We’ve recently upgraded our evaluation system from Fermi to Kepler based GPUs (3x Quadro 5000 -> 3x Quadro K6000), running under linux x86_64, OptiX 3.5.1, Cuda 5.5 with current drivers.
Unfortunately there has been little (if any) improvement in tracing performance and we are wondering if our application is doing something silly that slows things down? At its core we have a recursive ray tracer, mostly primary and shadow rays (~3 light sources) with some recursion for transparent or reflective surfaces. The main render buffer is an OpenGL buffer object (usage: GL_STREAM_DRAW) shared with OptiX and the flags are set to RT_BUFFER_OUTPUT and format RT_FORMAT_FLOAT4 (tone mapping is done by the OpenGL shader drawing this buffer to the screen). For an average frame around 50 variables are assigned (rtVariableSet*) including the ones that hold the output buffer.

I know this is a fairly vague description, but perhaps there is something jumping out as a bad idea for a multi-GPU setup? Suggestions on how to analyze this better are also very much appreciated. Thanks!

  • How does it perform when comparing one Quadro 5000 against one Quadro K6000, and two vs. two?

There is no OpenGL interop to a PBO when using multiple GPUs.
Checking on PCI-E limits:

  • What’s your resulting image size and absolute rendering frame rate?
  • How many PCI-E lanes are assigned to the individual boards? (All three on 16x slots?)
  • Does it change when changing the output format from float4 (RGBA32F internal format, RGBA FLOAT user format and type) to uchar4 (RGBA8 internal format, BGRA(!) and UNSIGNED_BYTE user format and type. Mind the BGRA user format to hit the fast path!)

Testing if there is anything else going one:

  • Are you saying you’re setting the output buffer every frame? Does it change?
  • When you set these 50 variables per frame, is any of them changing buffers?
  • Do you add any new variables?
  • Are you changing the scene?

If yes, that might involve a validation and recompile which would be slow.

To verify if something like that happens, is there any unexpected amount of time spent when calling validate(), compile(), and launch(0,0) to debug that before the real launch? (Debug only!
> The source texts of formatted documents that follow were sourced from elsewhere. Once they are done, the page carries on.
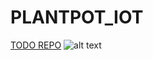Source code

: # PLANTPOT_IOT
[TODO REPO](https://hackmd.io/_YvZEuxjQwCyBbt9aEFKBQ)
![alt text](https://hackmd.io/_uploads/BydAkpVH2.jpg)

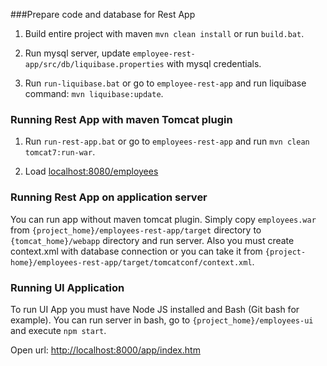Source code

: ###Prepare code and database for Rest App
1. Build entire project with maven `mvn clean install` or run `build.bat`.

2. Run mysql server, update `employee-rest-app/src/db/liquibase.properties` with mysql credentials.

3. Run `run-liquibase.bat` or go to `employee-rest-app` and run liquibase command: `mvn liquibase:update`.

### Running Rest App with maven Tomcat plugin
1. Run `run-rest-app.bat` or go to `employees-rest-app` and run `mvn clean tomcat7:run-war`.

2. Load [localhost:8080/employees](http://localhost:8080/employees/)

### Running Rest App on application server
You can run app without maven tomcat plugin. Simply copy `employees.war` from `{project_home}/employees-rest-app/target` directory to
`{tomcat_home}/webapp` directory and run server. Also you must create context.xml with database connection or you can take it from
`{project-home}/employees-rest-app/target/tomcatconf/context.xml`.

### Running UI Application
To run UI App you must have Node JS installed and Bash (Git bash for example).
You can run server in bash, go to `{project_home}/employees-ui` and execute `npm start`.

Open url: [http://localhost:8000/app/index.htm](http://localhost:8000/app/index.html)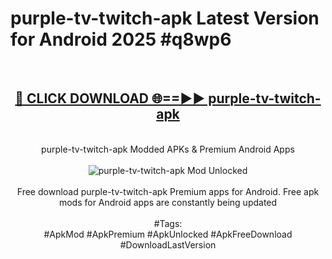 <h1>purple-tv-twitch-apk Latest Version for Android 2025 #q8wp6</h1>
<br>
<div align="center">
<h2><a href="https://app.mediaupload.pro/?title=purple-tv-twitch-apk&ref=9FB" rel="nofollow">🔴 CLICK DOWNLOAD 🌐==►► purple-tv-twitch-apk</a></h2>
<br>
purple-tv-twitch-apk Modded APKs & Premium Android Apps
<br>
<br>
<a href="https://app.mediaupload.pro/?title=purple-tv-twitch-apk&ref=9FB" rel="nofollow" data-target="animated-image.originalLink"><img src="https://github.com/user-attachments/assets/0f9c940e-d8b0-45ae-aac7-cd30a18b3e1c" alt="purple-tv-twitch-apk Mod Unlocked" style="max-width: 100%; display: inline-block;" data-target="animated-image.originalImage"></a>
<br><br>
Free download purple-tv-twitch-apk Premium apps for Android. Free apk mods for Android apps are constantly being updated
<br><br>
#Tags:
<br>
#ApkMod #ApkPremium #ApkUnlocked #ApkFreeDownload #DownloadLastVersion
</div>
<br>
Don’t ever do that when nothing changed, except once at the start.)

  • How about acceleration structure refitting?
    Are you marking any acceleration structures dirty for an animation etc.?

Thank you for the valuable suggestions for discovering the bottleneck!
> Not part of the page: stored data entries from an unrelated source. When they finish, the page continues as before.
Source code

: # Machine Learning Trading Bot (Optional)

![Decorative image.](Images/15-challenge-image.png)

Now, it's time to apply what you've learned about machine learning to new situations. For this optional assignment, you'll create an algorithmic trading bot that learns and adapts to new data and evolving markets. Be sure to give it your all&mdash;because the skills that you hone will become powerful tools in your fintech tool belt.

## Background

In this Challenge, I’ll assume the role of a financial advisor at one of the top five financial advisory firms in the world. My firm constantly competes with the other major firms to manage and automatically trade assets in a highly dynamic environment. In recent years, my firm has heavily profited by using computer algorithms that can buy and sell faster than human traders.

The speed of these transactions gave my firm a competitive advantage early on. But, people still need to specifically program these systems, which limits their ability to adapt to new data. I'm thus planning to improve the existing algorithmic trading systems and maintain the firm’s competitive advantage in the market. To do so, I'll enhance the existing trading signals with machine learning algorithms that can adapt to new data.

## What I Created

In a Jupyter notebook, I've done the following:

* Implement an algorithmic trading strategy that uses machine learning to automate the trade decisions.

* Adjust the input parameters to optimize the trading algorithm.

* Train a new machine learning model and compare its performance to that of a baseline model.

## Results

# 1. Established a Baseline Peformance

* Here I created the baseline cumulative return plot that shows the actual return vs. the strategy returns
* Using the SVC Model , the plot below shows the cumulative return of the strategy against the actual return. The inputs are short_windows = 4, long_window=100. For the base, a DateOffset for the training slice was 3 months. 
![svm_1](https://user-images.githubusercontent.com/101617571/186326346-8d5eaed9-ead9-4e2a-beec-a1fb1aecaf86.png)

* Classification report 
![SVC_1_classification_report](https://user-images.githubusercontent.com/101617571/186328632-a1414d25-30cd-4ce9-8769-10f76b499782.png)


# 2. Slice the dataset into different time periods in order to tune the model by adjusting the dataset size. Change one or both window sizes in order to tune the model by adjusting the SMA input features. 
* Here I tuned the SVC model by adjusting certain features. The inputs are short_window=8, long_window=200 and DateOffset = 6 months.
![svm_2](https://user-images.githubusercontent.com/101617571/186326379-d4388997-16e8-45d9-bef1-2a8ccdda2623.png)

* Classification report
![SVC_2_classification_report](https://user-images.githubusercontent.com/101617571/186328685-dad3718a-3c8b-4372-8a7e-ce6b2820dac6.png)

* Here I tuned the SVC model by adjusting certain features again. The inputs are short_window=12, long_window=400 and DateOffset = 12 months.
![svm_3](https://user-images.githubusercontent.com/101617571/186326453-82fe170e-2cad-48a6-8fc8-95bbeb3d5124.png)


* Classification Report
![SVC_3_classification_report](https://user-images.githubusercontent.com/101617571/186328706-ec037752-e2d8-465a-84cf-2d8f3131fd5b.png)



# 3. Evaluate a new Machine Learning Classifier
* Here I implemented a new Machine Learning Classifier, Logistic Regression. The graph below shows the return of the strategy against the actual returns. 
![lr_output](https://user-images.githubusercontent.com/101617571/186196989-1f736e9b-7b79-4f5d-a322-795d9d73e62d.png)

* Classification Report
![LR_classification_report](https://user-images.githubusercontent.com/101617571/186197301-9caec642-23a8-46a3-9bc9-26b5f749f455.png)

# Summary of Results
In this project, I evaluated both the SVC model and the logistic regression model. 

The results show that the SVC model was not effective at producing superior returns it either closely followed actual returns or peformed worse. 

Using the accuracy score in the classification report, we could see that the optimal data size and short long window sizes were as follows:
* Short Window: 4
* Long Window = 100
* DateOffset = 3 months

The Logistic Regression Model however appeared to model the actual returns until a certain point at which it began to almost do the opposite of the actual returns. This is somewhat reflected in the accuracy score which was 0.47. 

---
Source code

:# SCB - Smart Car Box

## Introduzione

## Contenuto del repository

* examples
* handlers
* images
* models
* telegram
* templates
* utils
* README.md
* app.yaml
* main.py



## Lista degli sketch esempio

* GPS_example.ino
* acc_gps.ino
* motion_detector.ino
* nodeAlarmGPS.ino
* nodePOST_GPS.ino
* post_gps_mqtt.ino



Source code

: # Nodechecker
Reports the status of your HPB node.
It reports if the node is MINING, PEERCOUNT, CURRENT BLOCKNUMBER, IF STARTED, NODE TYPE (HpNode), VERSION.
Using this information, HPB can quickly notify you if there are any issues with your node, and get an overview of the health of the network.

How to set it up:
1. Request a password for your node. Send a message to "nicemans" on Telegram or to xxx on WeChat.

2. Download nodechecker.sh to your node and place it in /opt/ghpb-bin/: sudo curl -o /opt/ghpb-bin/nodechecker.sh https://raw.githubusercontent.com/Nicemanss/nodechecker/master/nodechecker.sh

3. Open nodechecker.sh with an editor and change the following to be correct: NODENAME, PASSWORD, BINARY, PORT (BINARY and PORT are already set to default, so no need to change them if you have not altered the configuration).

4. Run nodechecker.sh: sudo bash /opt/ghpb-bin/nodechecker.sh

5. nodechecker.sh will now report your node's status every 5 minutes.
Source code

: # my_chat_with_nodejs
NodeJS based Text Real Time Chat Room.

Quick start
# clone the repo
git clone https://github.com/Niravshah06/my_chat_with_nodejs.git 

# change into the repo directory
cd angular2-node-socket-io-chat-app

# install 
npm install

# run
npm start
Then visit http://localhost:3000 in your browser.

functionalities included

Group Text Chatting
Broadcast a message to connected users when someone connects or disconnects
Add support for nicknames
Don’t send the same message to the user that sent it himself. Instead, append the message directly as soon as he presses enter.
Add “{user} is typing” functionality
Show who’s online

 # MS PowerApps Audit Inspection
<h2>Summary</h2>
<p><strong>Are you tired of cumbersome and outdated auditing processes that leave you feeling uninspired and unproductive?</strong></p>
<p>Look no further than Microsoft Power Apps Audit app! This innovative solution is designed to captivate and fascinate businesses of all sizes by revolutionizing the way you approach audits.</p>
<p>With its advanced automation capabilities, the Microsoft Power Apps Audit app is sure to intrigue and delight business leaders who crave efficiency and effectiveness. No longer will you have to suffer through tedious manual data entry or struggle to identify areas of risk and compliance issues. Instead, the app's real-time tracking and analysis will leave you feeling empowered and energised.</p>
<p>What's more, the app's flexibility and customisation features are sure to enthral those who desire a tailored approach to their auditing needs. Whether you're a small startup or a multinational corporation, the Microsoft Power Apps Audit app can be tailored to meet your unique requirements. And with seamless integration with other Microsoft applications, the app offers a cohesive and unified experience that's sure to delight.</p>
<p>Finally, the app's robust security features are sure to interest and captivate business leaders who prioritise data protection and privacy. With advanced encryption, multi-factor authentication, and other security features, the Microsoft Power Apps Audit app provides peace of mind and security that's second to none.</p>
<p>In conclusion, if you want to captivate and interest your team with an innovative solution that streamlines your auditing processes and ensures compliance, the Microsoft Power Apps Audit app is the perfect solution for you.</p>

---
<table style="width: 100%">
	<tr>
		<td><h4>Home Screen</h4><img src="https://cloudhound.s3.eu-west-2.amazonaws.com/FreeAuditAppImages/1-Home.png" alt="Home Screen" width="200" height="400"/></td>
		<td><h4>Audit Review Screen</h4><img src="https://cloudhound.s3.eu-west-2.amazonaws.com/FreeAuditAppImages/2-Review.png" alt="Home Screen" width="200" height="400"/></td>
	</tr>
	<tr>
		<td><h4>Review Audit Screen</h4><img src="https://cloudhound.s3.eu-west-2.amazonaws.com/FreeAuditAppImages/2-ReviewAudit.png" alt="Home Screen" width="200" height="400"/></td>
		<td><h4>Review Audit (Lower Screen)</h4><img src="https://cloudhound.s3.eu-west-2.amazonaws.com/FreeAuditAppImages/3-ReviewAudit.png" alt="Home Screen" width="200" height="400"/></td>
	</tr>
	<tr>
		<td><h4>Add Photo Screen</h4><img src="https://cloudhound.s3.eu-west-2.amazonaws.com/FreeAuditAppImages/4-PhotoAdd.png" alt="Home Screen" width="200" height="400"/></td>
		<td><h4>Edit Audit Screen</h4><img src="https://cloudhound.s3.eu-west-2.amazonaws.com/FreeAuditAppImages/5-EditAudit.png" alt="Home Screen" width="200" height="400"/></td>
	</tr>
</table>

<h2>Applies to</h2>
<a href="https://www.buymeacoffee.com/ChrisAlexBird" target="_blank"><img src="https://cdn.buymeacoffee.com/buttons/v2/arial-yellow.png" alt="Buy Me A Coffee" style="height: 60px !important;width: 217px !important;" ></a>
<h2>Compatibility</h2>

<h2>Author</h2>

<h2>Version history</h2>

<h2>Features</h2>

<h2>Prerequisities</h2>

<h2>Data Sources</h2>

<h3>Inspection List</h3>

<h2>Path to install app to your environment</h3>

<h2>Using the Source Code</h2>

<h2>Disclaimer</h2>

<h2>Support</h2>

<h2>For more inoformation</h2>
The machine is currently being shipped for a demo, so it’ll take a little time until I can do performance tests again - sorry, bad timing on my part :-/

I’m not sure I fully understand this (or rather what its consequences are). Are you saying I shouldn’t bother with creating an OpenGL buffer object as output for the rendered image?

1280x1024 and we get about 25 FPS

I’ll give that a try and report back.

It is the same buffer, I’m currently not avoiding redundant rtVariableSet*() calls. Is that a generally valuable/recommended optimization? Is it more important to do for buffers than other variable types?
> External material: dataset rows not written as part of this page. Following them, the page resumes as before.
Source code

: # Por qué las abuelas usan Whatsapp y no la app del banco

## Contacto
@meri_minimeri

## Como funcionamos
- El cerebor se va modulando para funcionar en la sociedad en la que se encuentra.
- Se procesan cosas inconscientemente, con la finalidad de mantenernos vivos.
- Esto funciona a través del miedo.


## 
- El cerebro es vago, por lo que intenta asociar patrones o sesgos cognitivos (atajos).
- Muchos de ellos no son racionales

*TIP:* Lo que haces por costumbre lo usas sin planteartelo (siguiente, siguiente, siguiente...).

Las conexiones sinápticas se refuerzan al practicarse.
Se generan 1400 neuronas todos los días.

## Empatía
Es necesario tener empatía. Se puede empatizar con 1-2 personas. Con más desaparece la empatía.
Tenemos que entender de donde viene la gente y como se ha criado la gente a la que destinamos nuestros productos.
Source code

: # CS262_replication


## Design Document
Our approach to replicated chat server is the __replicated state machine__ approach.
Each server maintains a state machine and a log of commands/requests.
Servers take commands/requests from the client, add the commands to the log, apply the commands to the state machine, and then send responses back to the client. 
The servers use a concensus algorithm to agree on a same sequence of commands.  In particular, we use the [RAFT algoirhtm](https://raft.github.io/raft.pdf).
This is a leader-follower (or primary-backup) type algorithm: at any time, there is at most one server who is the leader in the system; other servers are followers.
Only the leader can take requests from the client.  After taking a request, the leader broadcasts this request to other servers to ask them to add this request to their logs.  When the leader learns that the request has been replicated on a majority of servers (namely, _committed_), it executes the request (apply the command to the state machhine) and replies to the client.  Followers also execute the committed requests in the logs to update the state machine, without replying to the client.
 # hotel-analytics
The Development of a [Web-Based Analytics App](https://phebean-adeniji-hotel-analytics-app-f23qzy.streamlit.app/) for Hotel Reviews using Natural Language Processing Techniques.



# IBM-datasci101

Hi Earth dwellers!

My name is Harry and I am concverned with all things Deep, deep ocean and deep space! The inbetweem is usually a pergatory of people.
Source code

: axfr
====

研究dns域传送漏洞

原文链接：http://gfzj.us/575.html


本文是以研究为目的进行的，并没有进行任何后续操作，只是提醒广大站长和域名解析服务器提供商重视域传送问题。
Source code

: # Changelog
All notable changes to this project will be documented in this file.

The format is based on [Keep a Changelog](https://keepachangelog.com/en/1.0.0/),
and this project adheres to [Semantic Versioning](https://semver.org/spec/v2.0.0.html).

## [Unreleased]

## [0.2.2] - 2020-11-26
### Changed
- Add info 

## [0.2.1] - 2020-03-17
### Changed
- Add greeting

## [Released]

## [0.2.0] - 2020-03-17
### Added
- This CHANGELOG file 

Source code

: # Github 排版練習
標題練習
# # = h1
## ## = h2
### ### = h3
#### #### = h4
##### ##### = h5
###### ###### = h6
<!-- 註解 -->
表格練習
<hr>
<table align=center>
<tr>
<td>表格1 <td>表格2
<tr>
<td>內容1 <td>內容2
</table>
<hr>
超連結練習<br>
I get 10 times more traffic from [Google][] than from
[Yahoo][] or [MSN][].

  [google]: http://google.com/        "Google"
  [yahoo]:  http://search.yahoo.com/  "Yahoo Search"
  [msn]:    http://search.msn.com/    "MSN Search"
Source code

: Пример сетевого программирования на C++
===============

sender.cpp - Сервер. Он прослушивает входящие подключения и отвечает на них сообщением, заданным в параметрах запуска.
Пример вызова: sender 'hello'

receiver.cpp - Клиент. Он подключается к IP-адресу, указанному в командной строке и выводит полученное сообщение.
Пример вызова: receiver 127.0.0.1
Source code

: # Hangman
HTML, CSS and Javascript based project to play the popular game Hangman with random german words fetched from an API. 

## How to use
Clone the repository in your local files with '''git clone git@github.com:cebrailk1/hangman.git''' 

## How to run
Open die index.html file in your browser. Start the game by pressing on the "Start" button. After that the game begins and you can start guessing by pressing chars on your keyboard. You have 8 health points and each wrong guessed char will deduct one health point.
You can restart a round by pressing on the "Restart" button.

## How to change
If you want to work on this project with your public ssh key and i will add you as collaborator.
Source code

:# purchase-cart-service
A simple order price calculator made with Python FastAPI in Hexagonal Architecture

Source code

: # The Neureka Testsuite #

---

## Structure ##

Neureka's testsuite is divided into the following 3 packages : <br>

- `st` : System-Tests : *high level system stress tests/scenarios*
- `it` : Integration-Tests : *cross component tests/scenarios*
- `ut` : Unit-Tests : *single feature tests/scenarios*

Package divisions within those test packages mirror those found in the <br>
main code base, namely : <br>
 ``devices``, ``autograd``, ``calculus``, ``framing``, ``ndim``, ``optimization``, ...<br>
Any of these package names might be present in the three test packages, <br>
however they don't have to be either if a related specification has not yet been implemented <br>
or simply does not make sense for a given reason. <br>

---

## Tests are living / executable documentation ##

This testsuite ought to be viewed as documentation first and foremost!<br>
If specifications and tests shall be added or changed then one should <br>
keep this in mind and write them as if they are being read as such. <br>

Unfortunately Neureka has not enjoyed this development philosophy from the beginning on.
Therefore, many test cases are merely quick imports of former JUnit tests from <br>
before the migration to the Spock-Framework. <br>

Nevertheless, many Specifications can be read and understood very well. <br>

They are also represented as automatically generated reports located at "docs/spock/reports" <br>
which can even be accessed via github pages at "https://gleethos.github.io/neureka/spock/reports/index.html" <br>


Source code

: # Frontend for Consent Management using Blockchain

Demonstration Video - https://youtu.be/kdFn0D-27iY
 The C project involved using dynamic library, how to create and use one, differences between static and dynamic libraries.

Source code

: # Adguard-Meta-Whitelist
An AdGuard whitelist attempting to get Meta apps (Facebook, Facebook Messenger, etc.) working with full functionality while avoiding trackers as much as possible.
2-3 variables refer to buffers (depending on what anti aliasing methods are active), however, they are mostly assigned the same buffer as in the previous frame.

No, only values change, no changes to the scene structure.

There is one moving object (i.e. its transform changes between frames) and the root node’s acceleration structure is being rebuilt - number of children of the root is in the low hundreds. Thanks again!